Data supplied >>
----
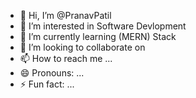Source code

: - 👋 Hi, I’m @PranavPatil
- 👀 I’m interested in Software Devlopment
- 🌱 I’m currently learning (MERN) Stack
- 💞️ I’m looking to collaborate on 
- 📫 How to reach me ...
- 😄 Pronouns: ...
- ⚡ Fun fact: ...

<!---
Elvishbhaiii123/Elvishbhaiii123 is a ✨ special ✨ repository because its `README.md` (this file) appears on your GitHub profile.
You can click the Preview link to take a look at your changes.
--->
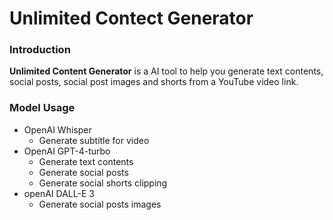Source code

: # Unlimited Contect Generator

### Introduction

**Unlimited Content Generator** is a AI tool to help you generate text contents, social posts, social post images and shorts from a YouTube video link.

### Model Usage
* OpenAI Whisper
  - Generate subtitle for video
* OpenAI GPT-4-turbo
  - Generate text contents
  - Generate social posts
  - Generate social shorts clipping
* openAI DALL-E 3
  - Generate social posts images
----
Brief >>
Copy the lines of the entries above that mention "social".

Exercise output >>
**Unlimited Content Generator** is a AI tool to help you generate text contents, social posts, social post images and shorts from a YouTube video link.
  - Generate social posts
  - Generate social shorts clipping
  - Generate social posts images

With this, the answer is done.